• **Work task**
Given the records below, the lines starting at the line with "6. Save to excel." and ending at the line with "- Your time" should be output exactly, both end lines kept and pictures left out.

----- Given entries -----

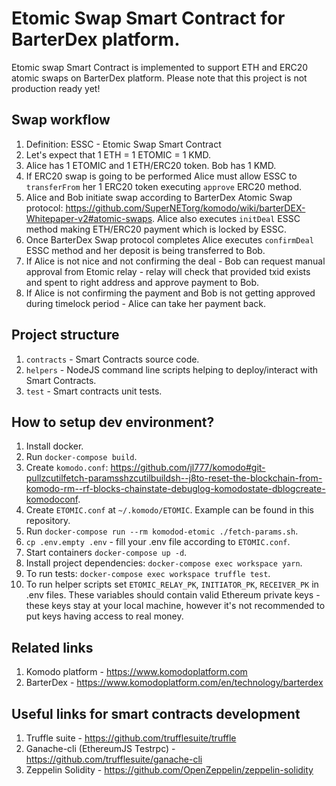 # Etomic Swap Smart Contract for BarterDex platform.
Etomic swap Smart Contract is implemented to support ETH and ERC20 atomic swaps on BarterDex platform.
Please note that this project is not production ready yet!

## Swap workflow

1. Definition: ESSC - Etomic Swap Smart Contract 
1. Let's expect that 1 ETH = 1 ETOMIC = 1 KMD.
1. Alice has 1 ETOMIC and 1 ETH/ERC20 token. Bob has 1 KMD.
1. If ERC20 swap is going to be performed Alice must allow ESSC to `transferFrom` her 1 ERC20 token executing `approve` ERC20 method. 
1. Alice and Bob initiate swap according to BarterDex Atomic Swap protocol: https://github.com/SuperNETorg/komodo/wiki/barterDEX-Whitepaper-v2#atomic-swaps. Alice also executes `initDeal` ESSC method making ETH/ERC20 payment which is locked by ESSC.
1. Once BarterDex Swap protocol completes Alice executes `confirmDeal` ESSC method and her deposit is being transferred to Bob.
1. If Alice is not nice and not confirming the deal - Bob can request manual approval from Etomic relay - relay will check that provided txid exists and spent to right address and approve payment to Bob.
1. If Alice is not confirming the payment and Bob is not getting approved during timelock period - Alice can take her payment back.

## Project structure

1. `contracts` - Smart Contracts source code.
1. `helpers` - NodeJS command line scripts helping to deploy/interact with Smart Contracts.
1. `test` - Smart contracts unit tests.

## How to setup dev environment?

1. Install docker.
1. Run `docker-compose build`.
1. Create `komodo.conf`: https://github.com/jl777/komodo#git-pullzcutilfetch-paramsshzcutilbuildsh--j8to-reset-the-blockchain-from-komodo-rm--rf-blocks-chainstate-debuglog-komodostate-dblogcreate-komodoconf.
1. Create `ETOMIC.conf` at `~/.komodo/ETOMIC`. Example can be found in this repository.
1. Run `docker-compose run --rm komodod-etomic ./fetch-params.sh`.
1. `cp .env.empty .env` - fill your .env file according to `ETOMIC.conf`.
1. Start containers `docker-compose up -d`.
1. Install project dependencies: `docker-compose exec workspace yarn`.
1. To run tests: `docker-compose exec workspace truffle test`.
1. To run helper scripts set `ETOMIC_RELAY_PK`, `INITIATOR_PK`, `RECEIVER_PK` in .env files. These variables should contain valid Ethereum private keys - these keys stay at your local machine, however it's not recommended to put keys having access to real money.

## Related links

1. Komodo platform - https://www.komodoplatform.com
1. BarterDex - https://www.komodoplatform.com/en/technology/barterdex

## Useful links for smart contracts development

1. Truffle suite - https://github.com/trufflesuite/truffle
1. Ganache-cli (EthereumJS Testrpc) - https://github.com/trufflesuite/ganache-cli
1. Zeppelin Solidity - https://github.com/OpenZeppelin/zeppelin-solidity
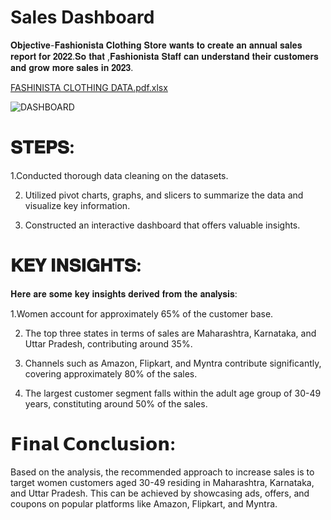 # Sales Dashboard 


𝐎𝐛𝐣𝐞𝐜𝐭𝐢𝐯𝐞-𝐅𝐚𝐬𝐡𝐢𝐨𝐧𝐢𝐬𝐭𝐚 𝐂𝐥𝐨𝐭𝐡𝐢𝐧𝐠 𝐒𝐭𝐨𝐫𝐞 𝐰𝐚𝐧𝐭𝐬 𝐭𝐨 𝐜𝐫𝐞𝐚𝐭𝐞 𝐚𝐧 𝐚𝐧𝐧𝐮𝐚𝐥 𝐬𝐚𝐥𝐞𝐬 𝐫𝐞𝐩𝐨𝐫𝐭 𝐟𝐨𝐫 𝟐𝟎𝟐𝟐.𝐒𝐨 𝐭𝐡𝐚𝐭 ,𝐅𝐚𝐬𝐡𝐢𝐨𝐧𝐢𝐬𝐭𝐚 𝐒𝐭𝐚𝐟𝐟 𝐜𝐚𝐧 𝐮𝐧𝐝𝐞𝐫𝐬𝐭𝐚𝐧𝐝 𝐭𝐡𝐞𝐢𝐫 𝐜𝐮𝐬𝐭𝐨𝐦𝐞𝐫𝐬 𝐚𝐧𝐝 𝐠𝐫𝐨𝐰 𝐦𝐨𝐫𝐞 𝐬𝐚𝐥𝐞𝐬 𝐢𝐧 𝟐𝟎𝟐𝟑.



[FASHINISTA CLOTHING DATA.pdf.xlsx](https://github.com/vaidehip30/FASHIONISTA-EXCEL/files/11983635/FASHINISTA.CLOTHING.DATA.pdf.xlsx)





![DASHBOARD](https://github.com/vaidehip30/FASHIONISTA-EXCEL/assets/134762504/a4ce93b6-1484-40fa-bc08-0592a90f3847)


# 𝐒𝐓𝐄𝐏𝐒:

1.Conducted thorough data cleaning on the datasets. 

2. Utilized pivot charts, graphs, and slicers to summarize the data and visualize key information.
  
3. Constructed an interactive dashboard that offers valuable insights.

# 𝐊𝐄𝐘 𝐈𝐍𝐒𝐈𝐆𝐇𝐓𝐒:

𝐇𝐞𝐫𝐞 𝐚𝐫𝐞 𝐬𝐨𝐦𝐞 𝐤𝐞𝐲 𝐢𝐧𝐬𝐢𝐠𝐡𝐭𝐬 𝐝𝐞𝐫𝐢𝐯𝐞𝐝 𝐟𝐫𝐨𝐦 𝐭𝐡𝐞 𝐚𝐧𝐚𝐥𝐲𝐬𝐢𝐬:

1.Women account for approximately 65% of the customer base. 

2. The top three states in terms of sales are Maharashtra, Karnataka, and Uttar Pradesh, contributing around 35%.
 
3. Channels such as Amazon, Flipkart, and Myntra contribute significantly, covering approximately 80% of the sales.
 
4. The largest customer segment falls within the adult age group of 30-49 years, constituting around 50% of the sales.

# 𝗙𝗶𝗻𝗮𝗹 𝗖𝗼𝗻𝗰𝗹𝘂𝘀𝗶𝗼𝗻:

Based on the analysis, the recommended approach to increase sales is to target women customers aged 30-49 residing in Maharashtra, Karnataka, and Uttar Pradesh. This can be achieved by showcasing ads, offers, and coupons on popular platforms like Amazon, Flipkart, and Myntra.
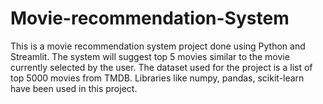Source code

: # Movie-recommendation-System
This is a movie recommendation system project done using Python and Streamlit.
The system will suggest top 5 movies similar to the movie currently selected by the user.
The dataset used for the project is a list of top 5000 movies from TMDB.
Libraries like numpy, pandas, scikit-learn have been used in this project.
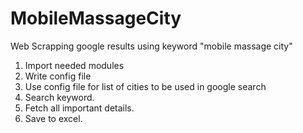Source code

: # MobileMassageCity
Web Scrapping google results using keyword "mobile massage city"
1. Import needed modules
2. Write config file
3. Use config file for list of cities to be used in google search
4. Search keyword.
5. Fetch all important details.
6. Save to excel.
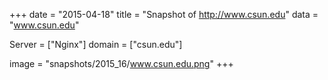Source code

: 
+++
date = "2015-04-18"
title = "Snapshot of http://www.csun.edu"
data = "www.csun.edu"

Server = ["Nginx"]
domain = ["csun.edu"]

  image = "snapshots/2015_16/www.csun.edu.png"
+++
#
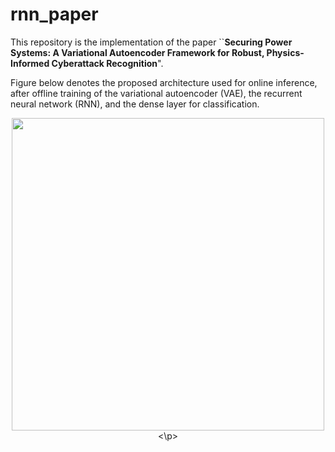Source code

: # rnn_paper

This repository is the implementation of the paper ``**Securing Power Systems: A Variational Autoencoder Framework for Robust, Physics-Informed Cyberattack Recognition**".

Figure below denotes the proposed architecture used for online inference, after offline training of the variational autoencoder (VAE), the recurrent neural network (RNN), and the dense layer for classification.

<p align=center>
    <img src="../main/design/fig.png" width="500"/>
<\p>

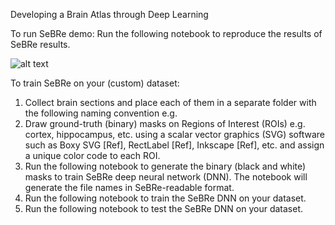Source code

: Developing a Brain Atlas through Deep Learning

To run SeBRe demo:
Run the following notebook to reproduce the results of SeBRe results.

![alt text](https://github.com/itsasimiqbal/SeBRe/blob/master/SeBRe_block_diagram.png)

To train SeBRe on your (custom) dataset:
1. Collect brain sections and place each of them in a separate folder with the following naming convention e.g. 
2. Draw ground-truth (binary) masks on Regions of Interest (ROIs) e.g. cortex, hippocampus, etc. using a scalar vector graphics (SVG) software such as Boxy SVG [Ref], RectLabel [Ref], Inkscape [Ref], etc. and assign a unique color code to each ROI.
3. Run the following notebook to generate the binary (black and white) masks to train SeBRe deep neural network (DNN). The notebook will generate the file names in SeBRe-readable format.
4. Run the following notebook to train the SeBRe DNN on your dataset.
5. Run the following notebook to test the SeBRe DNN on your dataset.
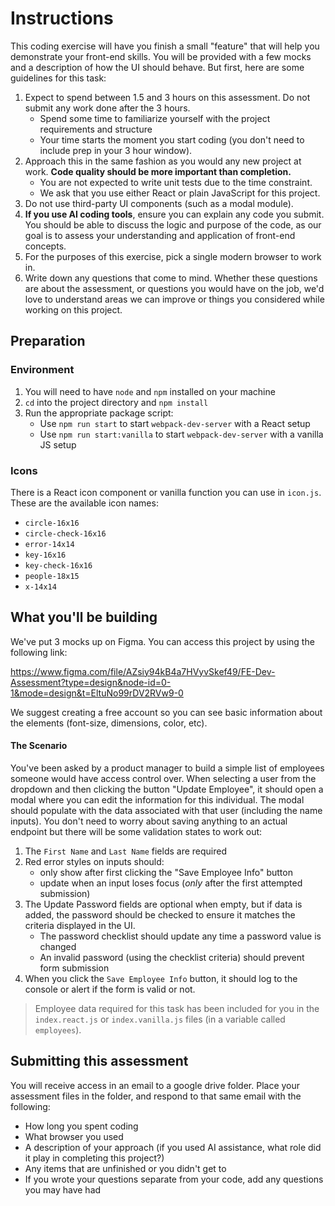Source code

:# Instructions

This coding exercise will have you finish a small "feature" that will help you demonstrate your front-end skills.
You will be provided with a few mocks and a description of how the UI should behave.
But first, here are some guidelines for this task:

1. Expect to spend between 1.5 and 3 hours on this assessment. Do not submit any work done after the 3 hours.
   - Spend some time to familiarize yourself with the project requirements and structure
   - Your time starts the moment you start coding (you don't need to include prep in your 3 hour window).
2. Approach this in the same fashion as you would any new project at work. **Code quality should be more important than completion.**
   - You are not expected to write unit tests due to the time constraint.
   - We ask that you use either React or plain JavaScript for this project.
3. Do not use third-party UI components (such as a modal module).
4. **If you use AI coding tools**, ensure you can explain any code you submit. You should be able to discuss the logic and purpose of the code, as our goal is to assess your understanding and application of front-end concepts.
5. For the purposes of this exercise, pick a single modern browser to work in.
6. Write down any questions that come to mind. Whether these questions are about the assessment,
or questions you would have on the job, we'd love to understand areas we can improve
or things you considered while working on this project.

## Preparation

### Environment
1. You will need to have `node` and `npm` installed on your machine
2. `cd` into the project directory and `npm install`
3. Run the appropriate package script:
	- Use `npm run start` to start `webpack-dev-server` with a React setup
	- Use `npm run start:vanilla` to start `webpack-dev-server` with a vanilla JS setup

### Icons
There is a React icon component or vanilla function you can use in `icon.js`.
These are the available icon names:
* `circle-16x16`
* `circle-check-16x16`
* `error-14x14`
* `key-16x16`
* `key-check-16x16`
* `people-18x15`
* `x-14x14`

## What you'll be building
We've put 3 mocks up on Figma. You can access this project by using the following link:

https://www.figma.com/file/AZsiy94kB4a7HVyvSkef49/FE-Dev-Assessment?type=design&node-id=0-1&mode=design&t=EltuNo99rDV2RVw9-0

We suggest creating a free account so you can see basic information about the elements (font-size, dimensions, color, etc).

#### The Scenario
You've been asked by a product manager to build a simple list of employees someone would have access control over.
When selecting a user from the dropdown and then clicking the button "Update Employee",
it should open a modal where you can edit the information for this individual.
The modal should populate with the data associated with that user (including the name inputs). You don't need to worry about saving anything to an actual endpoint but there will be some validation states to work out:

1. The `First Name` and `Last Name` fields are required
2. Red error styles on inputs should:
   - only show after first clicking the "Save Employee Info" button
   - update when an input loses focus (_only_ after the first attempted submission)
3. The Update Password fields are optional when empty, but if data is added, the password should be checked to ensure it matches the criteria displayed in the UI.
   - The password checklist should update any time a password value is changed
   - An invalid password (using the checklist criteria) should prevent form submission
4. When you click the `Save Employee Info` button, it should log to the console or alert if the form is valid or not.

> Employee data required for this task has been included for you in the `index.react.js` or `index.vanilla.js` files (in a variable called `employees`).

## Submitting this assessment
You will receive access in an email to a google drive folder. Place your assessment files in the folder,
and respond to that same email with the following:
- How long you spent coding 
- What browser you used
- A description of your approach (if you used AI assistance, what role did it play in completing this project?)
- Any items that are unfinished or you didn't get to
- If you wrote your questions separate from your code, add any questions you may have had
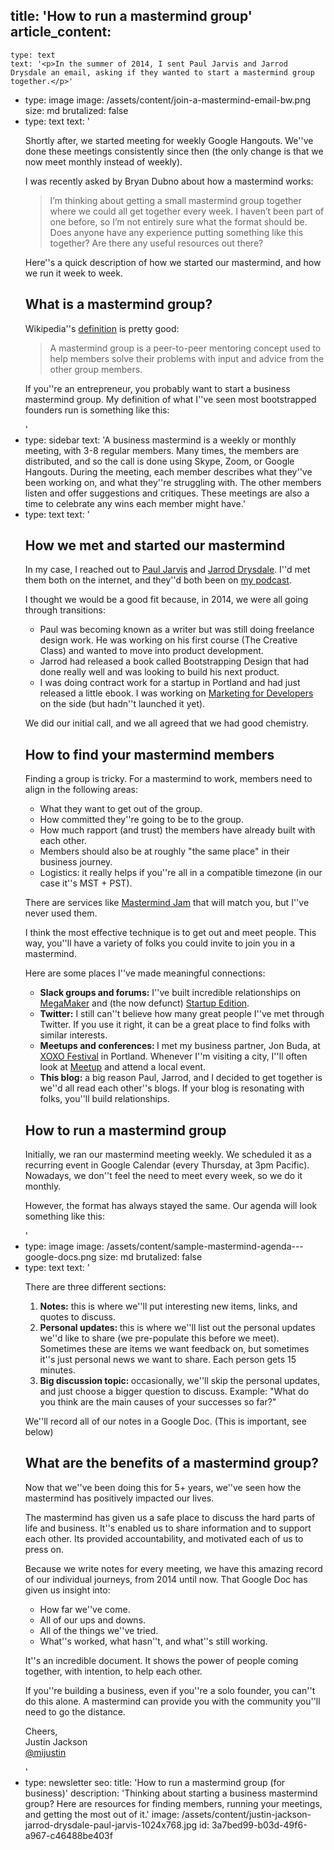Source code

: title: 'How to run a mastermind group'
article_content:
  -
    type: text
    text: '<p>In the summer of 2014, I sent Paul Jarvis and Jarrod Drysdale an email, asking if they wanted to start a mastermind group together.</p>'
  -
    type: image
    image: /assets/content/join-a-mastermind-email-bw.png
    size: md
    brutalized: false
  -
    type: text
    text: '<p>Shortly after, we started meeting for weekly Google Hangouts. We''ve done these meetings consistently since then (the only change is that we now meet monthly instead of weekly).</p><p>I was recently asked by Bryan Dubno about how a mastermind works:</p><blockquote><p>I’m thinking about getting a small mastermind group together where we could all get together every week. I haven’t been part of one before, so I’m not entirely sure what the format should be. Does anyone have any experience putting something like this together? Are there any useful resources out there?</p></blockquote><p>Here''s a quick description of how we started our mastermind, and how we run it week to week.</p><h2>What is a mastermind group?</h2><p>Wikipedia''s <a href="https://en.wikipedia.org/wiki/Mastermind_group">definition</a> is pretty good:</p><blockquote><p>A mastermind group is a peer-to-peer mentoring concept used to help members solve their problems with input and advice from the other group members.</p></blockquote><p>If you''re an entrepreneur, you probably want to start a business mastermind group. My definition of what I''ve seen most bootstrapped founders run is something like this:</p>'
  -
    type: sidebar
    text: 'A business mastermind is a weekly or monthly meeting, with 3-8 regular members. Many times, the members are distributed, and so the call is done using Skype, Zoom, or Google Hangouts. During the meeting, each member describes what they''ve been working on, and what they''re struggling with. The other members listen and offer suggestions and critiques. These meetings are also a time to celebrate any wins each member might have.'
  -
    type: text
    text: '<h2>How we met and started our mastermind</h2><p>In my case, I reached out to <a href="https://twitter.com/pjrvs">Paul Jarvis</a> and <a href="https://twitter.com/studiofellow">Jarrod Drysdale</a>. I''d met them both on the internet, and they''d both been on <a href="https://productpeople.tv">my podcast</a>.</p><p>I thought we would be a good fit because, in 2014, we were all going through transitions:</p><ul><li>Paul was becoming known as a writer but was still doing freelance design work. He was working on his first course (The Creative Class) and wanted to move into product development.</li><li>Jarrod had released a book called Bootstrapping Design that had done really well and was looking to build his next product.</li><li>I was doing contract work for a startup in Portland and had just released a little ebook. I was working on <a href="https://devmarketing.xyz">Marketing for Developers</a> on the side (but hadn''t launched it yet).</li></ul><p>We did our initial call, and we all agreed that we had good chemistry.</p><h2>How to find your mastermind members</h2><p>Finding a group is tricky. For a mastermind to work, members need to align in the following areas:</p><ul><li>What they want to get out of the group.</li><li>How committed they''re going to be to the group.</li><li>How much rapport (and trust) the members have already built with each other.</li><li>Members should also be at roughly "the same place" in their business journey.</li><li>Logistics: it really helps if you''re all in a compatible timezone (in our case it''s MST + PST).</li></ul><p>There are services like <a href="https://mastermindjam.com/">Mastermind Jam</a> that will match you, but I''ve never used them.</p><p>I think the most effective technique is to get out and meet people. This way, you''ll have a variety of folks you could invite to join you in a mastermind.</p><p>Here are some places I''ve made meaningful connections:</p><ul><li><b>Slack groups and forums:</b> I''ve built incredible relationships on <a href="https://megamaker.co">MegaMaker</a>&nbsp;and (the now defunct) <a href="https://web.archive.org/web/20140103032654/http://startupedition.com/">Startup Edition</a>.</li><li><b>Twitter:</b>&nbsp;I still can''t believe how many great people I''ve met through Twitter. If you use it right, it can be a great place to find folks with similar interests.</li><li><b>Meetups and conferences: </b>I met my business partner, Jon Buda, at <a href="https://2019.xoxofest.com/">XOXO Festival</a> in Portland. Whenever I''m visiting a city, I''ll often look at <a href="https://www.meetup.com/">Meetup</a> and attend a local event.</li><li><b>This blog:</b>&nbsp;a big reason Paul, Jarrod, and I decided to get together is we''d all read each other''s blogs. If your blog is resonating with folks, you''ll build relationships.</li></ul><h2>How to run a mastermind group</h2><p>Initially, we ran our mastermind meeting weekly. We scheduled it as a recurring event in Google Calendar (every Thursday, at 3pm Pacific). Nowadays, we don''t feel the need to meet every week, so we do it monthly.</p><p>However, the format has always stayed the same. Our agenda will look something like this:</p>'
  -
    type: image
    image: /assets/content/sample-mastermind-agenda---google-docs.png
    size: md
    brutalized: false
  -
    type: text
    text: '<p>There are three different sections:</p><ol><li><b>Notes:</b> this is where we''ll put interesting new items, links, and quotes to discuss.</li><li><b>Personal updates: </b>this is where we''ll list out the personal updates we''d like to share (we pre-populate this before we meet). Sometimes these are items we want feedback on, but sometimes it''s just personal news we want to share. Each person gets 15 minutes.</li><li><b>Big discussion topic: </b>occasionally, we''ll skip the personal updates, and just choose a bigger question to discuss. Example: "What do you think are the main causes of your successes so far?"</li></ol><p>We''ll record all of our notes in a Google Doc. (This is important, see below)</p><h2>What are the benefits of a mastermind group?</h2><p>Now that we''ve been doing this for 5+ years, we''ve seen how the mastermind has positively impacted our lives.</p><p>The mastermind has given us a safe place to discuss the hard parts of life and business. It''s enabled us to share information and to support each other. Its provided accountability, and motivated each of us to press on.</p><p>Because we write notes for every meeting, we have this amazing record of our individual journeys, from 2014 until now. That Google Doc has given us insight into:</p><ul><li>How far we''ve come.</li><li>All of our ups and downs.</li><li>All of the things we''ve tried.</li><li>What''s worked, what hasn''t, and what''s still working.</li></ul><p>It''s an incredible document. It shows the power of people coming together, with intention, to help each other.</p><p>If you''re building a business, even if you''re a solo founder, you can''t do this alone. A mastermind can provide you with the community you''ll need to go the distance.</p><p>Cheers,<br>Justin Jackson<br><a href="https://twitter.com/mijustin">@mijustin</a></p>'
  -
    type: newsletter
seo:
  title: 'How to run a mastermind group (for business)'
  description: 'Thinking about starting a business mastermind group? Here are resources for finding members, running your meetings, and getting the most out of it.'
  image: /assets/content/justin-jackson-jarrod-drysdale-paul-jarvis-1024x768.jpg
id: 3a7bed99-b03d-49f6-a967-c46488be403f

-----

• **Exercise result**
6. Save to excel.
Source code

: 
+++
date = "2015-04-18"
title = "Snapshot of http://www.csun.edu"
data = "www.csun.edu"

Server = ["Nginx"]
domain = ["csun.edu"]

  image = "snapshots/2015_16/www.csun.edu.png"
+++
#
Source code

: # rnn_paper

This repository is the implementation of the paper ``**Securing Power Systems: A Variational Autoencoder Framework for Robust, Physics-Informed Cyberattack Recognition**".

Figure below denotes the proposed architecture used for online inference, after offline training of the variational autoencoder (VAE), the recurrent neural network (RNN), and the dense layer for classification.

<p align=center>
    <img src="../main/design/fig.png" width="500"/>
<\p>

Source code

: Developing a Brain Atlas through Deep Learning

To run SeBRe demo:
Run the following notebook to reproduce the results of SeBRe results.

![alt text](https://github.com/itsasimiqbal/SeBRe/blob/master/SeBRe_block_diagram.png)

To train SeBRe on your (custom) dataset:
1. Collect brain sections and place each of them in a separate folder with the following naming convention e.g. 
2. Draw ground-truth (binary) masks on Regions of Interest (ROIs) e.g. cortex, hippocampus, etc. using a scalar vector graphics (SVG) software such as Boxy SVG [Ref], RectLabel [Ref], Inkscape [Ref], etc. and assign a unique color code to each ROI.
3. Run the following notebook to generate the binary (black and white) masks to train SeBRe deep neural network (DNN). The notebook will generate the file names in SeBRe-readable format.
4. Run the following notebook to train the SeBRe DNN on your dataset.
5. Run the following notebook to test the SeBRe DNN on your dataset.
Source code

:# Instructions

This coding exercise will have you finish a small "feature" that will help you demonstrate your front-end skills.
You will be provided with a few mocks and a description of how the UI should behave.
But first, here are some guidelines for this task:

1. Expect to spend between 1.5 and 3 hours on this assessment. Do not submit any work done after the 3 hours.
   - Spend some time to familiarize yourself with the project requirements and structure
   - Your time starts the moment you start coding (you don't need to include prep in your 3 hour window).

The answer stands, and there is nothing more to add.